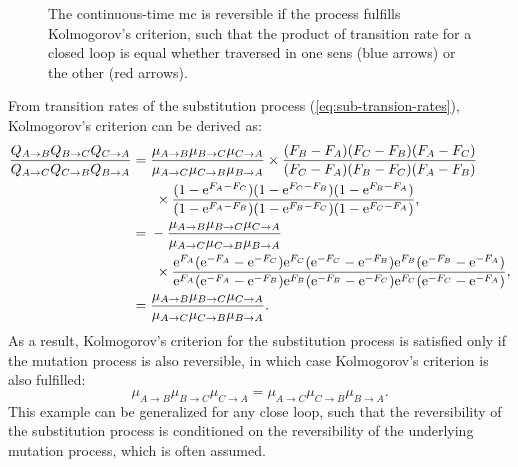 \begin{figure}[htb!]
    \centering
    \caption[Kolmogorov's criterion]{
    The continuous-time \gls{mc} is reversible if the process fulfills Kolmogorov's criterion, such that the product of {transition} rate for a closed loop is equal whether traversed in one sens (blue arrows) or the other (red arrows).}
    \label{fig:reversible-circuit}%
\end{figure}

From {transition} rates of the \gls{substitution} process (\ref{eq:sub-transion-rates}), Kolmogorov's criterion can be derived as:
\begin{align}
    \dfrac{Q_{A \to B}Q_{B \to C}Q_{C \to A}}{Q_{A \to C}Q_{C \to B}Q_{B \to A}}
    ={}& \dfrac{\mu_{A \to B}\mu_{B \to C}\mu_{C \to A}}{\mu_{A \to C}\mu_{C \to B}\mu_{B \to A}}
    \times \dfrac{(F_{B} - F_{A})(F_{C} - F_{B})(F_{A} - F_{C})}{(F_{C} - F_{A})(F_{B} - F_{C})(F_{A} - F_{B})} \notag \\
    &\ \times \dfrac{( 1 - \mathrm{e}^{F_{A} - F_{C}} )( 1 - \mathrm{e}^{F_{C} - F_{B}} )( 1 - \mathrm{e}^{F_{B} - F_{A}} )}{( 1 - \mathrm{e}^{F_{A} - F_{B}} )( 1 - \mathrm{e}^{F_{B} - F_{C}} )( 1 - \mathrm{e}^{F_{C} - F_{A}} )}, \\
    ={}& - \dfrac{\mu_{A \to B}\mu_{B \to C}\mu_{C \to A}}{\mu_{A \to C}\mu_{C \to B}\mu_{B \to A}} \notag \\
    &\ \times \dfrac{\mathrm{e}^{F_{A}}( \mathrm{e}^{-F_{A}} - \mathrm{e}^{ - F_{C}} )\mathrm{e}^{F_{C}}( \mathrm{e}^{-F_{C}} - \mathrm{e}^{ - F_{B}} )\mathrm{e}^{F_{B}}( \mathrm{e}^{-F_{B}} - \mathrm{e}^{ - F_{A}} )}{\mathrm{e}^{F_{A}}( \mathrm{e}^{-F_{A}} - \mathrm{e}^{ - F_{B}} )\mathrm{e}^{F_{B}}( \mathrm{e}^{-F_{B}} - \mathrm{e}^{ - F_{C}} )\mathrm{e}^{F_{C}}( \mathrm{e}^{-F_{C}} - \mathrm{e}^{ - F_{A}} )}, \\
    ={}& \dfrac{\mu_{A \to B}\mu_{B \to C}\mu_{C \to A}}{\mu_{A \to C}\mu_{C \to B}\mu_{B \to A}}.
\end{align}
As a result, Kolmogorov's criterion for the \gls{substitution} process is satisfied only if the mutation process is also reversible, in which case Kolmogorov's criterion is also fulfilled:
\begin{equation}
    \mu_{A \to B}\mu_{B \to C}\mu_{C \to A}=\mu_{A \to C}\mu_{C \to B}\mu_{B \to A}.
\end{equation}
This example can be generalized for any close loop, such that the reversibility of the \gls{substitution} process is conditioned on the reversibility of the underlying mutation process, which is often assumed.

***

Lines in the data that hold "notag" are to be counted, and the number alone reported.

2